KEY POINTS:
Waitangi will become the political battleground today and tomorrow for the great election-year contest between Labour and the Maori Party but Prime Minister Helen Clark will try to avoid potential troubles at Te Tii Marae.
Instead, she has devised a programme with "dignity" for herself with plans to visit a marae at Karetu, half an hour from Waitangi, to confirm Labour's new northern Maori candidate, 40-year-old Kelvin Davis.
Mr Davis, the former principal of Kaitaia Intermediate, will attempt to unseat Hone Harawira, who won the Te Tai Tokerau seat from Dover Samuels in 2005.
The Prime Minister will not be among the group of cross-party MPs that will be welcomed on to Te Tii Marae this morning and has not accepted an invitation to participate in a leaders debate with National Party leader John Key and others at the marae this afternoon.
"The key thing for me is a programme which contains dignity," she said yesterday.
Unfortunately that meant avoiding the marae - where her attendance attracts protest.
"The atmosphere is such that if I don't go, there probably won't be incidents and if I did, there would be."
A group from Tuhoe is expected at Waitangi to protest at last year's police raids, including Tame Iti, who faces firearms charges.
Helen Clark will attend the Governor-General's reception tonight at Waitangi and host her own breakfast meeting tomorrow on Waitangi Day itself, before heading to Manukau City celebrations.
Meanwhile, Treaty Negotiations Minister Michael Cullen yesterday defended the Human Rights Commission against an attack from Maori Party MP Te Ururoa Flavell, who called it a "proxy" for the Government.
Race Relations Commissioner Joris de Bres, a member of the commission, issued a statement saying there had been "significant developments" in relation to the Treaty of Waitangi and indigenous rights in the past 12 months.
Mr Flavell said the statement demonstrated that the commissioner's role had become reduced to that of a Government proxy.
"2007 was the year that the Government refused to sign the international declaration on the rights of indigenous people and stood by while terror raids targeted a small Maori community in Ruatoki," the MP said.
The Human Rights Commission had supported - against Government policy - the United Nations Declaration on the Rights of Indigenous Peoples, which was adopted in September last year.
"They can't have it both ways," Dr Cullen said.
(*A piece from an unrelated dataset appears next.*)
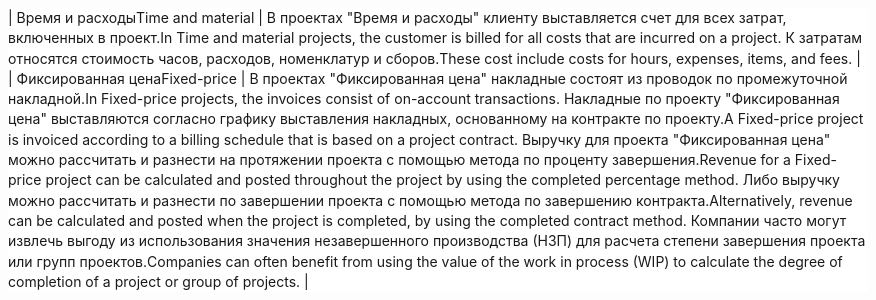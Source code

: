 | <span data-ttu-id="507cf-159">Время и расходы</span><span class="sxs-lookup"><span data-stu-id="507cf-159">Time and material</span></span> | <span data-ttu-id="507cf-160">В проектах "Время и расходы" клиенту выставляется счет для всех затрат, включенных в проект.</span><span class="sxs-lookup"><span data-stu-id="507cf-160">In Time and material projects, the customer is billed for all costs that are incurred on a project.</span></span> <span data-ttu-id="507cf-161">К затратам относятся стоимость часов, расходов, номенклатур и сборов.</span><span class="sxs-lookup"><span data-stu-id="507cf-161">These cost include costs for hours, expenses, items, and fees.</span></span>                                                                                                                                                                                                                                                                                                                                                                                                                                                                                                                                                                                                                                                                                                                                                                                                                                                                                                                                                                                                                                                                                                                                                             |
| <span data-ttu-id="507cf-162">Фиксированная цена</span><span class="sxs-lookup"><span data-stu-id="507cf-162">Fixed-price</span></span>       | <span data-ttu-id="507cf-163">В проектах "Фиксированная цена" накладные состоят из проводок по промежуточной накладной.</span><span class="sxs-lookup"><span data-stu-id="507cf-163">In Fixed-price projects, the invoices consist of on-account transactions.</span></span> <span data-ttu-id="507cf-164">Накладные по проекту "Фиксированная цена" выставляются согласно графику выставления накладных, основанному на контракте по проекту.</span><span class="sxs-lookup"><span data-stu-id="507cf-164">A Fixed-price project is invoiced according to a billing schedule that is based on a project contract.</span></span> <span data-ttu-id="507cf-165">Выручку для проекта "Фиксированная цена" можно рассчитать и разнести на протяжении проекта с помощью метода по проценту завершения.</span><span class="sxs-lookup"><span data-stu-id="507cf-165">Revenue for a Fixed-price project can be calculated and posted throughout the project by using the completed percentage method.</span></span> <span data-ttu-id="507cf-166">Либо выручку можно рассчитать и разнести по завершении проекта с помощью метода по завершению контракта.</span><span class="sxs-lookup"><span data-stu-id="507cf-166">Alternatively, revenue can be calculated and posted when the project is completed, by using the completed contract method.</span></span> <span data-ttu-id="507cf-167">Компании часто могут извлечь выгоду из использования значения незавершенного производства (НЗП) для расчета степени завершения проекта или групп проектов.</span><span class="sxs-lookup"><span data-stu-id="507cf-167">Companies can often benefit from using the value of the work in process (WIP) to calculate the degree of completion of a project or group of projects.</span></span>                                                                                                                                                                                                                                                                                                                                                                                                                                                                                                                                                                                                                                                                                                                             |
The problem with the declaration was a simple one. "Many of those who voted for it came from one of two directions: Either they don't have an indigenous population to worry about or if they do they said they were not going to take any notice of its contents anyway.
"The only countries which would take such a declaration seriously and have significant indigenous populations tended to be quite leery about it or to vote against it."
The Maori Party won four of the seven Maori seats last election and believes it can win them all this time.
"Of course they would say that, wouldn't they?" Helen Clark said yesterday.